A collective of radio geeks, visual artists, DJs and light, production and sound engineers, Vitamins has been challenging the standards of what it is to run a club night in Glasgow – and the UK – since 2009. Their parties are quickly becoming infamous for their creative set-ups and varied musical offerings, and their semi-regular club takeovers are never without a queue ‘round the block. With bookings as mixed as Lunice, Eclair Fifi, El-B and West Norwood Cassette Library, as well as providing an avenue for burgeoning local talent via Subcity Radio, Vitamins’ manifesto is a simple one: the venue is a playground, the bill a platform, and the venture an experiment.
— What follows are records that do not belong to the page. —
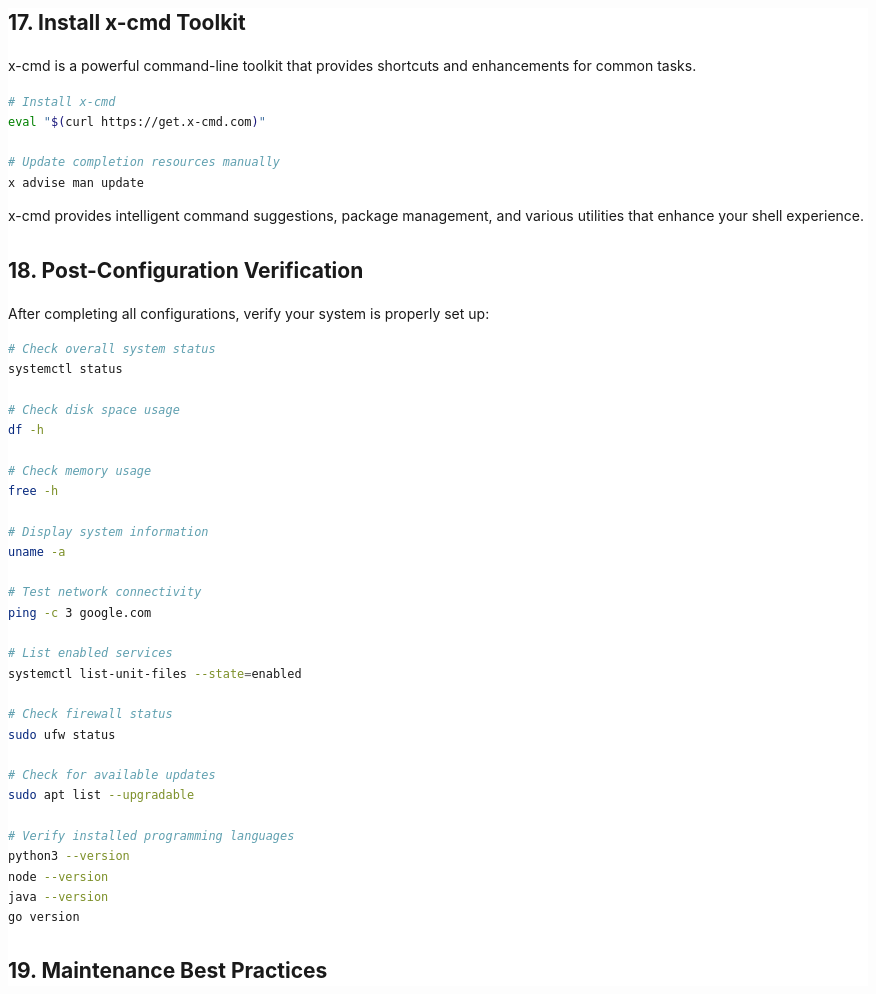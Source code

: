 ## 17. Install x-cmd Toolkit

x-cmd is a powerful command-line toolkit that provides shortcuts and enhancements for common tasks.

```bash
# Install x-cmd
eval "$(curl https://get.x-cmd.com)"

# Update completion resources manually
x advise man update
```

x-cmd provides intelligent command suggestions, package management, and various utilities that enhance your shell experience.

## 18. Post-Configuration Verification

After completing all configurations, verify your system is properly set up:

```bash
# Check overall system status
systemctl status

# Check disk space usage
df -h

# Check memory usage
free -h

# Display system information
uname -a

# Test network connectivity
ping -c 3 google.com

# List enabled services
systemctl list-unit-files --state=enabled

# Check firewall status
sudo ufw status

# Check for available updates
sudo apt list --upgradable

# Verify installed programming languages
python3 --version
node --version
java --version
go version
```

## 19. Maintenance Best Practices
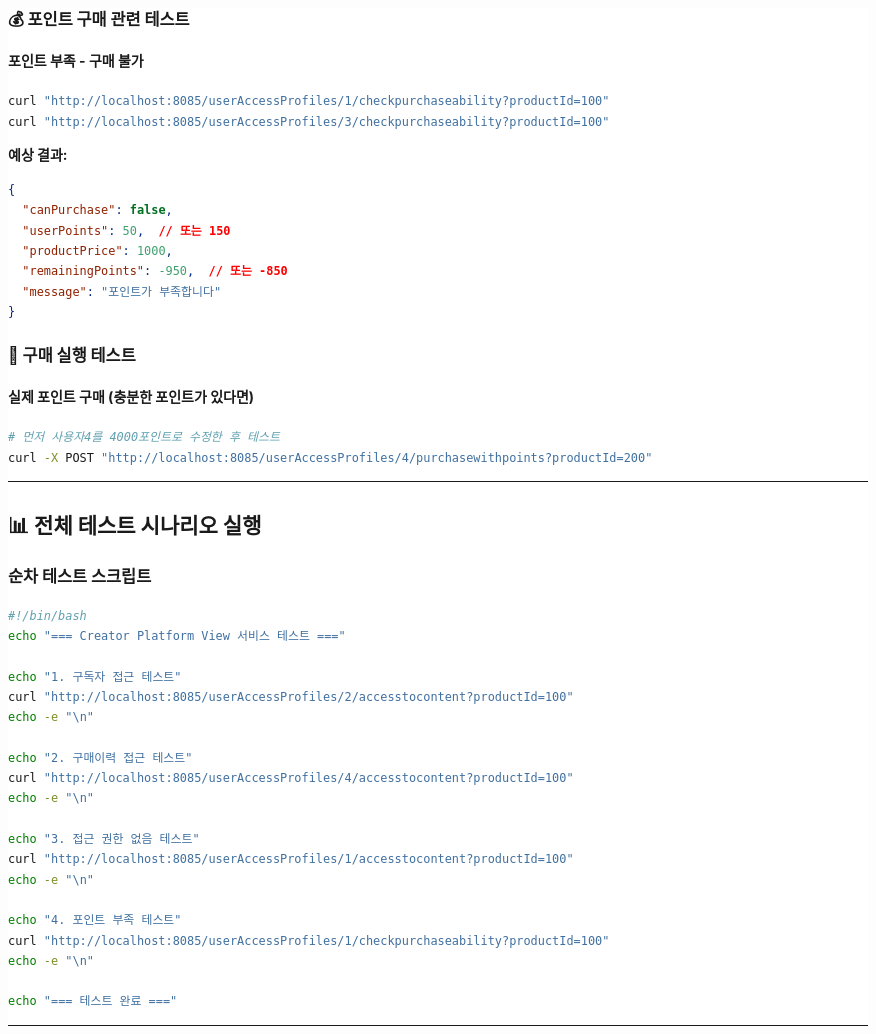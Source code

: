 ### 💰 포인트 구매 관련 테스트

#### **포인트 부족 - 구매 불가**
```bash
curl "http://localhost:8085/userAccessProfiles/1/checkpurchaseability?productId=100"
curl "http://localhost:8085/userAccessProfiles/3/checkpurchaseability?productId=100"
```
**예상 결과:**
```json
{
  "canPurchase": false,
  "userPoints": 50,  // 또는 150
  "productPrice": 1000,
  "remainingPoints": -950,  // 또는 -850
  "message": "포인트가 부족합니다"
}
```

### 🛒 구매 실행 테스트

#### **실제 포인트 구매 (충분한 포인트가 있다면)**
```bash
# 먼저 사용자4를 4000포인트로 수정한 후 테스트 
curl -X POST "http://localhost:8085/userAccessProfiles/4/purchasewithpoints?productId=200"
```

---

## 📊 전체 테스트 시나리오 실행

### 순차 테스트 스크립트
```bash
#!/bin/bash
echo "=== Creator Platform View 서비스 테스트 ==="

echo "1. 구독자 접근 테스트"
curl "http://localhost:8085/userAccessProfiles/2/accesstocontent?productId=100"
echo -e "\n"

echo "2. 구매이력 접근 테스트"  
curl "http://localhost:8085/userAccessProfiles/4/accesstocontent?productId=100"
echo -e "\n"

echo "3. 접근 권한 없음 테스트"
curl "http://localhost:8085/userAccessProfiles/1/accesstocontent?productId=100"
echo -e "\n"

echo "4. 포인트 부족 테스트"
curl "http://localhost:8085/userAccessProfiles/1/checkpurchaseability?productId=100"
echo -e "\n"

echo "=== 테스트 완료 ==="
```

---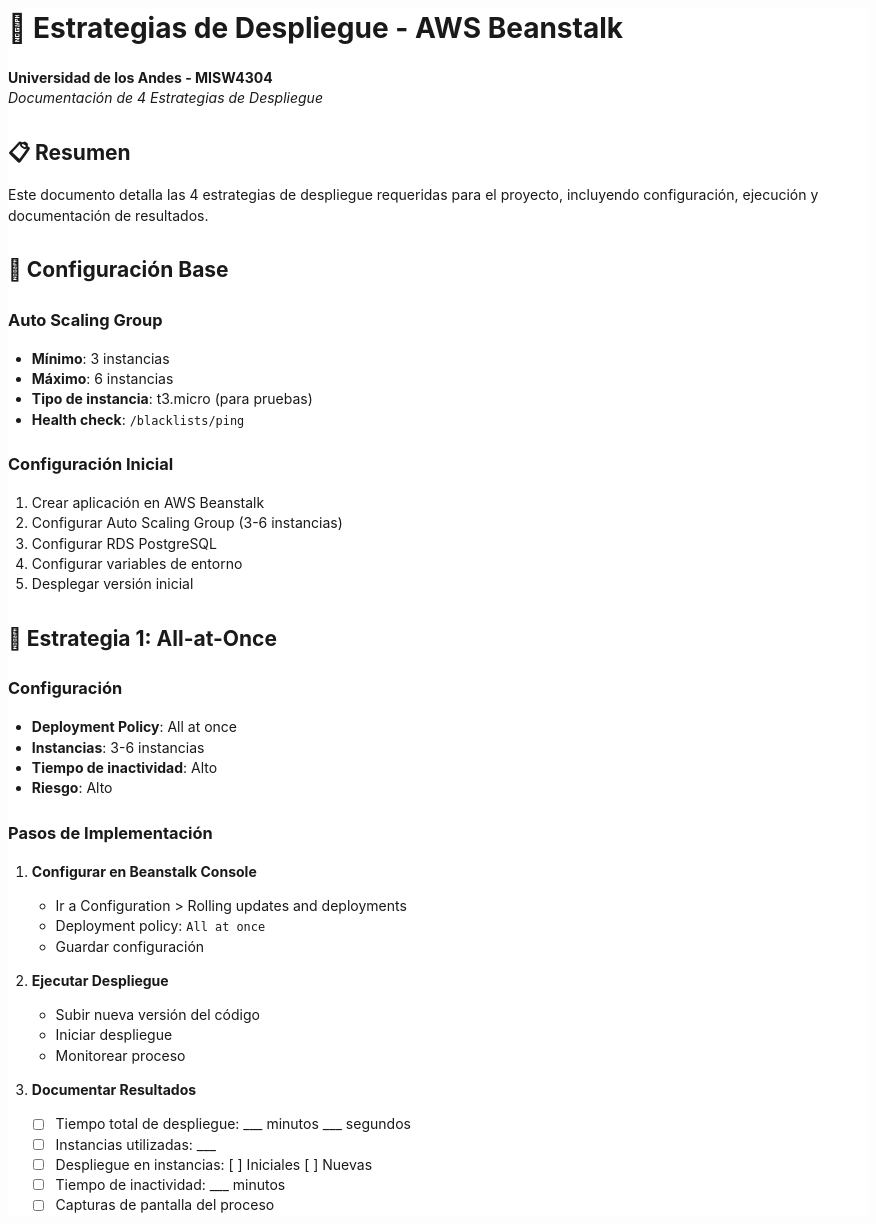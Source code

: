 # 🚀 Estrategias de Despliegue - AWS Beanstalk

**Universidad de los Andes - MISW4304**  
*Documentación de 4 Estrategias de Despliegue*

## 📋 Resumen

Este documento detalla las 4 estrategias de despliegue requeridas para el proyecto, incluyendo configuración, ejecución y documentación de resultados.

## 🎯 Configuración Base

### Auto Scaling Group
- **Mínimo**: 3 instancias
- **Máximo**: 6 instancias
- **Tipo de instancia**: t3.micro (para pruebas)
- **Health check**: `/blacklists/ping`

### Configuración Inicial
1. Crear aplicación en AWS Beanstalk
2. Configurar Auto Scaling Group (3-6 instancias)
3. Configurar RDS PostgreSQL
4. Configurar variables de entorno
5. Desplegar versión inicial

## 🔄 Estrategia 1: All-at-Once

### Configuración
- **Deployment Policy**: All at once
- **Instancias**: 3-6 instancias
- **Tiempo de inactividad**: Alto
- **Riesgo**: Alto

### Pasos de Implementación
1. **Configurar en Beanstalk Console**
   - Ir a Configuration > Rolling updates and deployments
   - Deployment policy: `All at once`
   - Guardar configuración

2. **Ejecutar Despliegue**
   - Subir nueva versión del código
   - Iniciar despliegue
   - Monitorear proceso

3. **Documentar Resultados**
   - [ ] Tiempo total de despliegue: ___ minutos ___ segundos
   - [ ] Instancias utilizadas: ___
   - [ ] Despliegue en instancias: [ ] Iniciales [ ] Nuevas
   - [ ] Tiempo de inactividad: ___ minutos
   - [ ] Capturas de pantalla del proceso
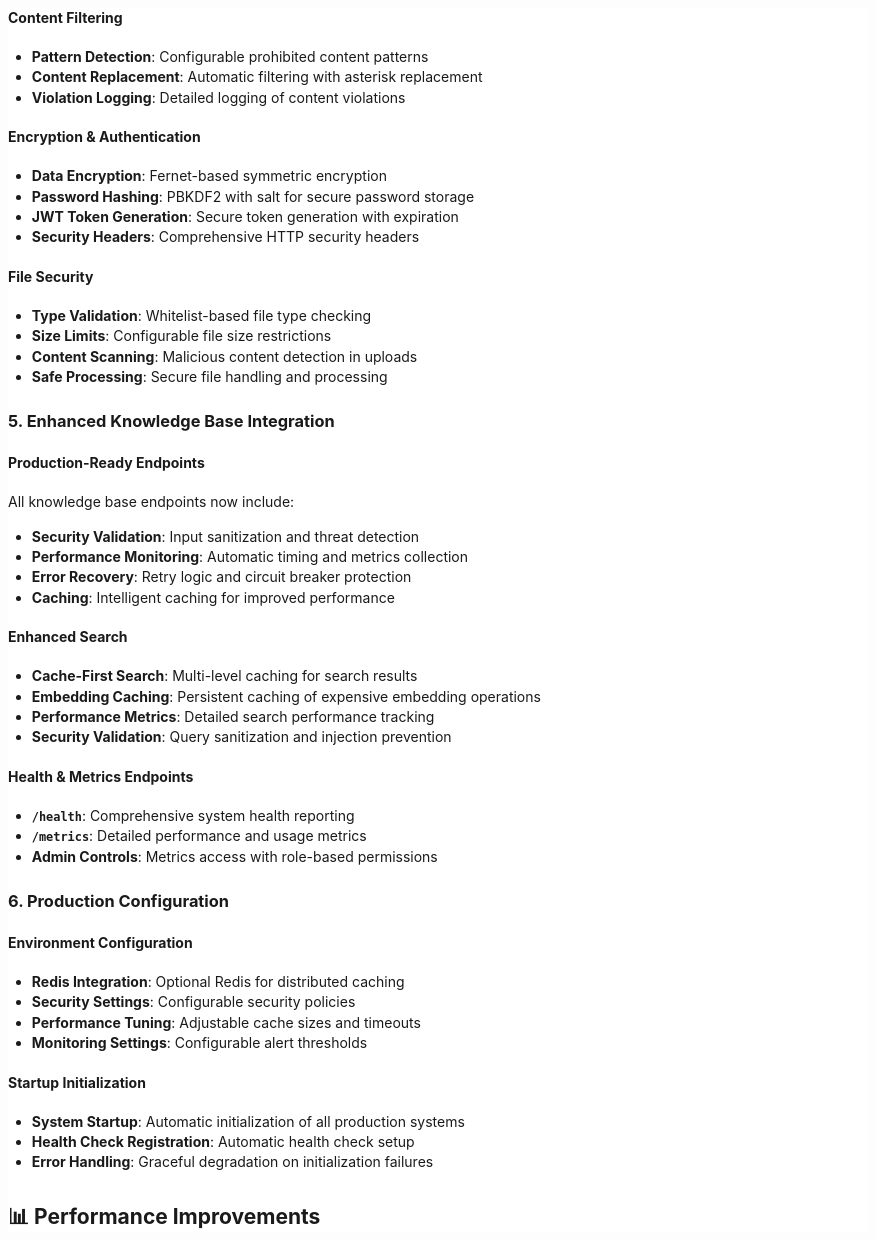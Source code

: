 #### **Content Filtering**
- **Pattern Detection**: Configurable prohibited content patterns
- **Content Replacement**: Automatic filtering with asterisk replacement
- **Violation Logging**: Detailed logging of content violations

#### **Encryption & Authentication**
- **Data Encryption**: Fernet-based symmetric encryption
- **Password Hashing**: PBKDF2 with salt for secure password storage
- **JWT Token Generation**: Secure token generation with expiration
- **Security Headers**: Comprehensive HTTP security headers

#### **File Security**
- **Type Validation**: Whitelist-based file type checking
- **Size Limits**: Configurable file size restrictions
- **Content Scanning**: Malicious content detection in uploads
- **Safe Processing**: Secure file handling and processing

### 5. **Enhanced Knowledge Base Integration**

#### **Production-Ready Endpoints**
All knowledge base endpoints now include:
- **Security Validation**: Input sanitization and threat detection
- **Performance Monitoring**: Automatic timing and metrics collection
- **Error Recovery**: Retry logic and circuit breaker protection
- **Caching**: Intelligent caching for improved performance

#### **Enhanced Search**
- **Cache-First Search**: Multi-level caching for search results
- **Embedding Caching**: Persistent caching of expensive embedding operations
- **Performance Metrics**: Detailed search performance tracking
- **Security Validation**: Query sanitization and injection prevention

#### **Health & Metrics Endpoints**
- **`/health`**: Comprehensive system health reporting
- **`/metrics`**: Detailed performance and usage metrics
- **Admin Controls**: Metrics access with role-based permissions

### 6. **Production Configuration**

#### **Environment Configuration**
- **Redis Integration**: Optional Redis for distributed caching
- **Security Settings**: Configurable security policies
- **Performance Tuning**: Adjustable cache sizes and timeouts
- **Monitoring Settings**: Configurable alert thresholds

#### **Startup Initialization**
- **System Startup**: Automatic initialization of all production systems
- **Health Check Registration**: Automatic health check setup
- **Error Handling**: Graceful degradation on initialization failures

## 📊 **Performance Improvements**
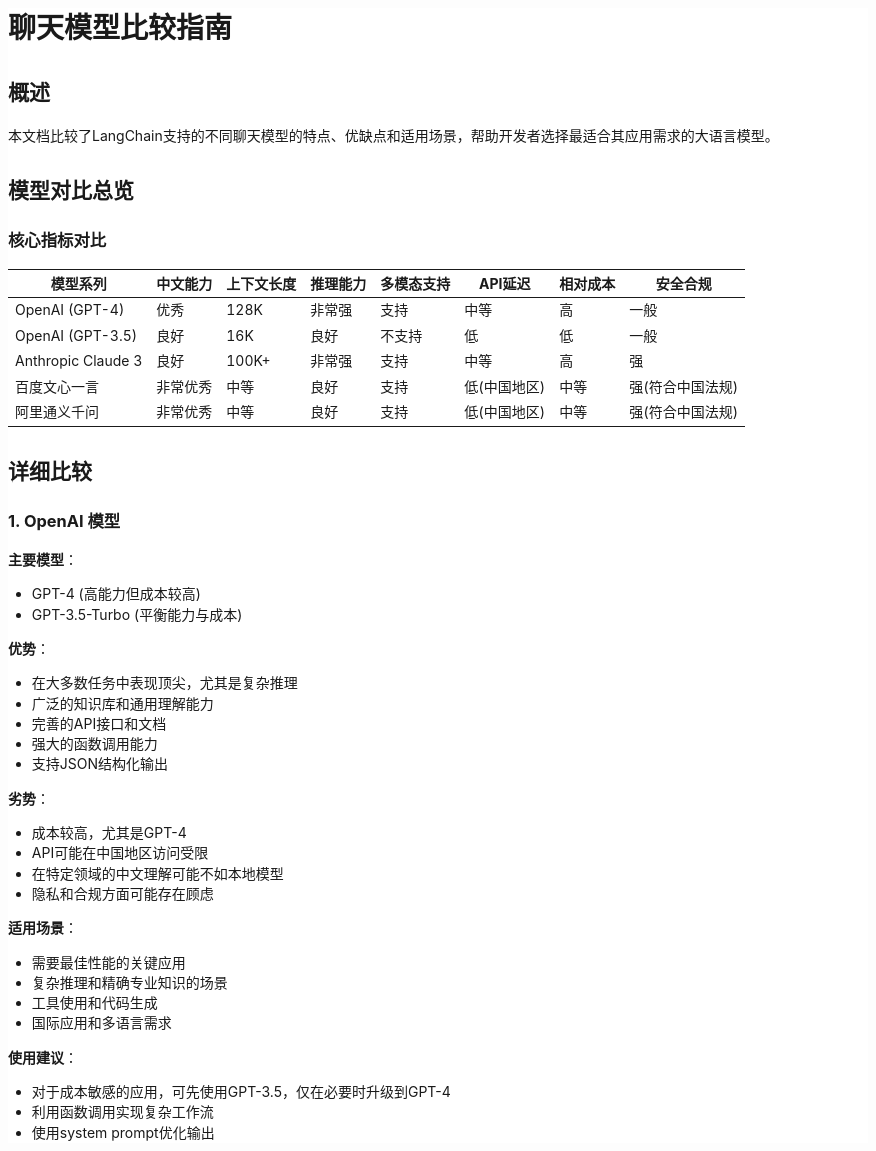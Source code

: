 # 聊天模型比较指南

## 概述

本文档比较了LangChain支持的不同聊天模型的特点、优缺点和适用场景，帮助开发者选择最适合其应用需求的大语言模型。

## 模型对比总览

### 核心指标对比

| 模型系列 | 中文能力 | 上下文长度 | 推理能力 | 多模态支持 | API延迟 | 相对成本 | 安全合规 |
|---------|---------|-----------|---------|-----------|--------|---------|---------|
| OpenAI (GPT-4) | 优秀 | 128K | 非常强 | 支持 | 中等 | 高 | 一般 |
| OpenAI (GPT-3.5) | 良好 | 16K | 良好 | 不支持 | 低 | 低 | 一般 |
| Anthropic Claude 3 | 良好 | 100K+ | 非常强 | 支持 | 中等 | 高 | 强 |
| 百度文心一言 | 非常优秀 | 中等 | 良好 | 支持 | 低(中国地区) | 中等 | 强(符合中国法规) |
| 阿里通义千问 | 非常优秀 | 中等 | 良好 | 支持 | 低(中国地区) | 中等 | 强(符合中国法规) |

## 详细比较

### 1. OpenAI 模型

**主要模型**：
- GPT-4 (高能力但成本较高)
- GPT-3.5-Turbo (平衡能力与成本)

**优势**：
- 在大多数任务中表现顶尖，尤其是复杂推理
- 广泛的知识库和通用理解能力
- 完善的API接口和文档
- 强大的函数调用能力
- 支持JSON结构化输出

**劣势**：
- 成本较高，尤其是GPT-4
- API可能在中国地区访问受限
- 在特定领域的中文理解可能不如本地模型
- 隐私和合规方面可能存在顾虑

**适用场景**：
- 需要最佳性能的关键应用
- 复杂推理和精确专业知识的场景
- 工具使用和代码生成
- 国际应用和多语言需求

**使用建议**：
- 对于成本敏感的应用，可先使用GPT-3.5，仅在必要时升级到GPT-4
- 利用函数调用实现复杂工作流
- 使用system prompt优化输出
Never do the same thing twice, and whatever you do, give it everything you’ve got. Oh, and break the floorboards – and the bank – doing it.

Whilst Glasgow has bred a plethora of popular and respected club nights, most notably in recent years through the Numbers and LuckyMe collectives, there is something about Vitamins that manages to feel both decidedly Glaswegian and international at the same time. Two years in, the crew think they’re beginning to get it down to a fine art. One of the minds behinds Vitamins Sam Murray believes that there is something paradoxically both emblematic of and purposefully changeable about the Vitamins experiment: “When you go to a Vitamins party, there’ll always be a few characteristics – if it’s not in a typical club space, it’ll be in a space that you’ve never been in before, let alone thought about having a party in.  If it’s in a club, then the likelihood is that it’s going to be the first time you’ve seen the club set out in that way. No matter what kind of music is getting played, the emphasis is on the crowd having a good time. Vitamins parties aren’t about standing about posing and showing off your new trainers, it’s about getting on your mates or a strangers shoulders and getting a bounce.”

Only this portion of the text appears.